* Information supplied *
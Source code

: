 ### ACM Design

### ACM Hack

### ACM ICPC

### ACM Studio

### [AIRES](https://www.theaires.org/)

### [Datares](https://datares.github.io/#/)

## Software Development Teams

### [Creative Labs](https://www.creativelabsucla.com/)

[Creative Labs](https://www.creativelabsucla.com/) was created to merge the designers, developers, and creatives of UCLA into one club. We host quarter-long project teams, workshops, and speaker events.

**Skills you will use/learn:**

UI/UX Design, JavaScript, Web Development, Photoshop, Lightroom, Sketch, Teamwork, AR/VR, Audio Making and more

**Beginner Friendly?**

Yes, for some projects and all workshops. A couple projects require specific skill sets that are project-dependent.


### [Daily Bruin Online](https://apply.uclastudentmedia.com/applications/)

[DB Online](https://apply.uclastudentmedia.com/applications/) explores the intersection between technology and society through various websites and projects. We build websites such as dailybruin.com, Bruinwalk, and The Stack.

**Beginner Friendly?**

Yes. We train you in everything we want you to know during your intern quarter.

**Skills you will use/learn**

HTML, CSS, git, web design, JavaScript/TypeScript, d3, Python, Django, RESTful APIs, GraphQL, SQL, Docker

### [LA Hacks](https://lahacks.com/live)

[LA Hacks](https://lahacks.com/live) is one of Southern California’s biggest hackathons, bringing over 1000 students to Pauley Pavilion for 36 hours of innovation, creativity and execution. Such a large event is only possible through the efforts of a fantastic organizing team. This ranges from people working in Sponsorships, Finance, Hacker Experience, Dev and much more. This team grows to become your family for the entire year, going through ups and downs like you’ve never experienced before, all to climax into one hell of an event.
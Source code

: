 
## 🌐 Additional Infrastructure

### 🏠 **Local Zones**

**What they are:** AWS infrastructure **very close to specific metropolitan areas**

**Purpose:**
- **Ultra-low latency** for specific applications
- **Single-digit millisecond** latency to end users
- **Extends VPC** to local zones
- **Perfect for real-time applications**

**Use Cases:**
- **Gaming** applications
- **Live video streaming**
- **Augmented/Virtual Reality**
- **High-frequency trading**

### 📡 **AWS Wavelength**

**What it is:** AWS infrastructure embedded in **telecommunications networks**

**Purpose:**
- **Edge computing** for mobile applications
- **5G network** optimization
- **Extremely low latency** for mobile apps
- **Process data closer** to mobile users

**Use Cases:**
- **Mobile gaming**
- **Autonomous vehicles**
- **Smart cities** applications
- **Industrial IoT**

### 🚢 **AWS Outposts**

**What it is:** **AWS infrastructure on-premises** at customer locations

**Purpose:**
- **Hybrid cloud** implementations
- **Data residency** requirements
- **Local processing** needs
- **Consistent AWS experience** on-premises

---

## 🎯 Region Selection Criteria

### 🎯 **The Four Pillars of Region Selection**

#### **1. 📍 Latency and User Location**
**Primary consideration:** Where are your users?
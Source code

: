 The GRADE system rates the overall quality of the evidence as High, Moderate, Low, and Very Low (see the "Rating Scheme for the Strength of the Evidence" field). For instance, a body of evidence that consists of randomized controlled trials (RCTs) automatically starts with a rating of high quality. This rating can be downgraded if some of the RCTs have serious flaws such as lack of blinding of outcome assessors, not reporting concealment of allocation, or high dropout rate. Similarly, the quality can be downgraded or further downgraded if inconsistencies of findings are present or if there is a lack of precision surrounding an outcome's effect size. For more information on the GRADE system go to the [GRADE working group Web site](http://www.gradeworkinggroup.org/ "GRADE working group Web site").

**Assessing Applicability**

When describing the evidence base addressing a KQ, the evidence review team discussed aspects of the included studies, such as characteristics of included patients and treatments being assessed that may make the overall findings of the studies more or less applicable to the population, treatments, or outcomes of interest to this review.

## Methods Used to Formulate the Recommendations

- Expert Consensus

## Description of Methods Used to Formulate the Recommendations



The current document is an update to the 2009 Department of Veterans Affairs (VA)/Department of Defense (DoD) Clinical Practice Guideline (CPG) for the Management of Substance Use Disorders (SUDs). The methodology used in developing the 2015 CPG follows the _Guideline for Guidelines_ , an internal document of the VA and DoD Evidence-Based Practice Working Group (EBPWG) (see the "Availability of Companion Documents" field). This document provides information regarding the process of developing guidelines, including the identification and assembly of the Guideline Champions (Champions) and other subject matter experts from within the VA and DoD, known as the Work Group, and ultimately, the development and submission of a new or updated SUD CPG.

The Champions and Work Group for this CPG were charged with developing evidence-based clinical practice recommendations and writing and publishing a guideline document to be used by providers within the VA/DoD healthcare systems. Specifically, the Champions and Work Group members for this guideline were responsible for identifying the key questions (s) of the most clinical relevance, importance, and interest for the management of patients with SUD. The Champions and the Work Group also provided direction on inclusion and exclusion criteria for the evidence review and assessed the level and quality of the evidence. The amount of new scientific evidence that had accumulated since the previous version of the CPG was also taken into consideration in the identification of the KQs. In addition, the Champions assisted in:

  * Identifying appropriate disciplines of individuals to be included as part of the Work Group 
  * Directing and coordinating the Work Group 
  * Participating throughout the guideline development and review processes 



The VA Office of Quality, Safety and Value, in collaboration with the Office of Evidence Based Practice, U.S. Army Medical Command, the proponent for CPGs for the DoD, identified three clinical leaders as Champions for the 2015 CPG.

* Exercise details *
Reproduce the records above word for word.

* Answer to the problem *
Source code

: ### ACM Design

### ACM Hack

### ACM ICPC

### ACM Studio

### [AIRES](https://www.theaires.org/)

### [Datares](https://datares.github.io/#/)

## Software Development Teams

### [Creative Labs](https://www.creativelabsucla.com/)

[Creative Labs](https://www.creativelabsucla.com/) was created to merge the designers, developers, and creatives of UCLA into one club. We host quarter-long project teams, workshops, and speaker events.

**Skills you will use/learn:**

UI/UX Design, JavaScript, Web Development, Photoshop, Lightroom, Sketch, Teamwork, AR/VR, Audio Making and more

**Beginner Friendly?**

Yes, for some projects and all workshops. A couple projects require specific skill sets that are project-dependent.


### [Daily Bruin Online](https://apply.uclastudentmedia.com/applications/)

[DB Online](https://apply.uclastudentmedia.com/applications/) explores the intersection between technology and society through various websites and projects. We build websites such as dailybruin.com, Bruinwalk, and The Stack.

**Beginner Friendly?**

Yes. We train you in everything we want you to know during your intern quarter.

**Skills you will use/learn**

HTML, CSS, git, web design, JavaScript/TypeScript, d3, Python, Django, RESTful APIs, GraphQL, SQL, Docker

### [LA Hacks](https://lahacks.com/live)

[LA Hacks](https://lahacks.com/live) is one of Southern California’s biggest hackathons, bringing over 1000 students to Pauley Pavilion for 36 hours of innovation, creativity and execution. Such a large event is only possible through the efforts of a fantastic organizing team. This ranges from people working in Sponsorships, Finance, Hacker Experience, Dev and much more. This team grows to become your family for the entire year, going through ups and downs like you’ve never experienced before, all to climax into one hell of an event.
Source code

: 
## 🌐 Additional Infrastructure

### 🏠 **Local Zones**

**What they are:** AWS infrastructure **very close to specific metropolitan areas**

**Purpose:**
- **Ultra-low latency** for specific applications
- **Single-digit millisecond** latency to end users
- **Extends VPC** to local zones
- **Perfect for real-time applications**

**Use Cases:**
- **Gaming** applications
- **Live video streaming**
- **Augmented/Virtual Reality**
- **High-frequency trading**

### 📡 **AWS Wavelength**

**What it is:** AWS infrastructure embedded in **telecommunications networks**

**Purpose:**
- **Edge computing** for mobile applications
- **5G network** optimization
- **Extremely low latency** for mobile apps
- **Process data closer** to mobile users

**Use Cases:**
- **Mobile gaming**
- **Autonomous vehicles**
- **Smart cities** applications
- **Industrial IoT**

### 🚢 **AWS Outposts**

**What it is:** **AWS infrastructure on-premises** at customer locations

**Purpose:**
- **Hybrid cloud** implementations
- **Data residency** requirements
- **Local processing** needs
- **Consistent AWS experience** on-premises

---

## 🎯 Region Selection Criteria

### 🎯 **The Four Pillars of Region Selection**

#### **1. 📍 Latency and User Location**
**Primary consideration:** Where are your users?
Source code

: The GRADE system rates the overall quality of the evidence as High, Moderate, Low, and Very Low (see the "Rating Scheme for the Strength of the Evidence" field). For instance, a body of evidence that consists of randomized controlled trials (RCTs) automatically starts with a rating of high quality. This rating can be downgraded if some of the RCTs have serious flaws such as lack of blinding of outcome assessors, not reporting concealment of allocation, or high dropout rate. Similarly, the quality can be downgraded or further downgraded if inconsistencies of findings are present or if there is a lack of precision surrounding an outcome's effect size. For more information on the GRADE system go to the [GRADE working group Web site](http://www.gradeworkinggroup.org/ "GRADE working group Web site").

**Assessing Applicability**

When describing the evidence base addressing a KQ, the evidence review team discussed aspects of the included studies, such as characteristics of included patients and treatments being assessed that may make the overall findings of the studies more or less applicable to the population, treatments, or outcomes of interest to this review.

## Methods Used to Formulate the Recommendations

- Expert Consensus

## Description of Methods Used to Formulate the Recommendations



The current document is an update to the 2009 Department of Veterans Affairs (VA)/Department of Defense (DoD) Clinical Practice Guideline (CPG) for the Management of Substance Use Disorders (SUDs). The methodology used in developing the 2015 CPG follows the _Guideline for Guidelines_ , an internal document of the VA and DoD Evidence-Based Practice Working Group (EBPWG) (see the "Availability of Companion Documents" field). This document provides information regarding the process of developing guidelines, including the identification and assembly of the Guideline Champions (Champions) and other subject matter experts from within the VA and DoD, known as the Work Group, and ultimately, the development and submission of a new or updated SUD CPG.

The Champions and Work Group for this CPG were charged with developing evidence-based clinical practice recommendations and writing and publishing a guideline document to be used by providers within the VA/DoD healthcare systems. Specifically, the Champions and Work Group members for this guideline were responsible for identifying the key questions (s) of the most clinical relevance, importance, and interest for the management of patients with SUD. The Champions and the Work Group also provided direction on inclusion and exclusion criteria for the evidence review and assessed the level and quality of the evidence. The amount of new scientific evidence that had accumulated since the previous version of the CPG was also taken into consideration in the identification of the KQs. In addition, the Champions assisted in:

  * Identifying appropriate disciplines of individuals to be included as part of the Work Group 
  * Directing and coordinating the Work Group 
  * Participating throughout the guideline development and review processes 



The VA Office of Quality, Safety and Value, in collaboration with the Office of Evidence Based Practice, U.S. Army Medical Command, the proponent for CPGs for the DoD, identified three clinical leaders as Champions for the 2015 CPG.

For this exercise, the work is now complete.